I had seen him. Fragments of him in the memories I had gotten when I had touched her cheek and taken on her shape. A future that would no longer happen that had found itself in her worst memory. A child she'd never have killed in a place she would never reach. Small. But strong. He had had her eyes and her smile – uncertain like the reason for it might be gone before it could be formed. But he had looked like his father. Too much. And that's why it hurt her to remember.
"He was my son. Isn't that enough?"
That anger was back. That agony. The loss of everything you held dear and being reminded of it over and over. She didn't think I knew that. That I could ever understand. Could I? I had been damned by a father who didn't know me from the one next and had cursed us all to our personal hell because of the mistake of several over thousands. I had been raised by a brother who had loved me once but grew to hate me once I was no longer his shadow. Once I could no longer follow his actions as soon as I had made them. And now I was here.
"No. It isn't."
Child. Son. Friend. Good Friend. Father. Names to faces and definitions to all. And then emotions to tie them after. Strings to an idea and cut when they were lost. But they weren't lost. She still held the names and drew pain from them. Why? They were dead. The lesson ended there. But it didn't. And I didn't understand it.
"We're done for the day."
I tossed the bloody knife onto the tray of other tools that I had used – the place where Dick had allowed me creativity to inflict pain where I wanted and I had happily agreed. Pain I could understand. Blood I could understand. Even when the pain came with a name as a prayer and the blood ran red instead of black.

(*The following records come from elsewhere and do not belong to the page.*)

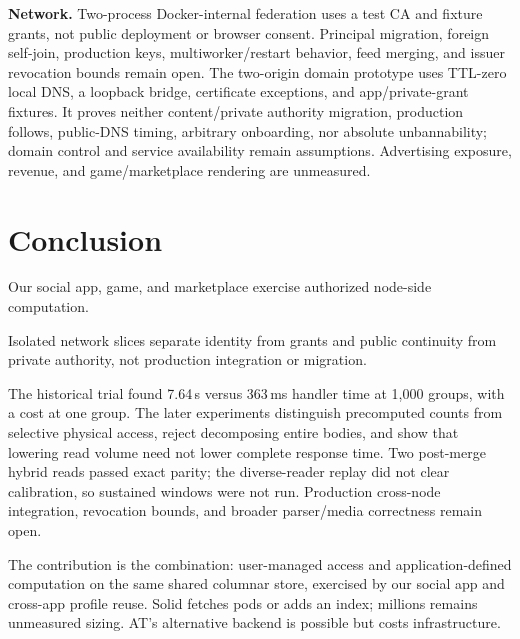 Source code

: \documentclass[sigconf, nonacm]{acmart}
\begin{document}
\textbf{Network.} Two-process Docker-internal federation uses a test CA and
fixture grants, not public deployment or browser consent. Principal
migration, foreign self-join, production keys, multiworker/restart behavior,
feed merging, and issuer revocation bounds remain open. The two-origin
domain prototype uses TTL-zero local DNS, a loopback bridge, certificate
exceptions, and app/private-grant fixtures. It proves neither content/private
authority migration, production follows, public-DNS timing, arbitrary
onboarding, nor absolute unbannability; domain control and service
availability remain assumptions. Advertising exposure, revenue, and
game/marketplace rendering are unmeasured.

\section{Conclusion}
\label{sec:conclusion}

Our social app, game, and marketplace exercise authorized node-side computation.

Isolated network slices separate identity from grants and public continuity
from private authority, not production integration or migration.

The historical trial found 7.64\,s versus 363\,ms handler time at 1,000
groups, with a cost at one group. The later experiments distinguish precomputed
counts from selective physical access, reject decomposing entire bodies, and
show that lowering read volume need not lower complete response time. Two
post-merge hybrid reads passed exact parity; the diverse-reader replay did not
clear calibration, so sustained windows were not run. Production cross-node integration, revocation
bounds, and broader parser/media correctness remain open.

The contribution is the combination: user-managed access and
application-defined computation on the same shared columnar store,
exercised by our social app and cross-app profile reuse. Solid fetches pods
or adds an index; millions remains unmeasured sizing. AT's alternative
backend is possible but costs infrastructure.



\end{document}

"But you didn't do anything."
She looked up at me, confused and with no fear that should come with it. I hadn't hurt her today. No twisting of the knife in the stomach or nails screwed to bone. No salt water to the cuts or taunts that she was ours to play with. Not today. Today I was tired.
"You should rest."
Stupid thing to say. Rest. Like she could find any in stone and her own blood with the prayers of those she lost muttered on her breath. There was no rest. I did not need rest and I had taken away her chance of it herself. But she had learned to live on that. Little to no sleep where less of it was welcome. Another detail – or fragment I had received from her memory that came when it was useful and was quiet when it wasn't.
"I'll be back tomorrow."
A promise. A cold one. Today you rest and tomorrow we start again. Tomorrow I won't be weak or forgiving. I will try to make you scream and I will smile when you do it. Dick will be proud of me and maybe he won't call me names or persist that I was worthless and he should have found a way to damn me below and away from all the rest. Tomorrow I would ask questions and tomorrow she wouldn't answer them. She would bleed and I wouldn't comment on the color and she would prayer and I wouldn't question who to. I nodded as a dismissal and pulled open the heavy door that worked on our strength alone but she could never open. I heard it shut with satisfaction behind me and turned the lock so it spun and clanked the pieces together so she'd know there was no way out. I started to walk down the pristine hallways as one or two of our own passed and barely glanced my way as they did. I froze my steps and stopped, thinking back to my questions and how now they seemed even louder and more persistent when I wasn't present to a force to answer them. I could ask. And she would answer. Through blood or pain she would answer and I would be satisfied. But asking questions meant a lack of knowledge and that meant stupidity and lack of worth. Stupid little sister, he'd say. But he was wrong. I wasn't stupid.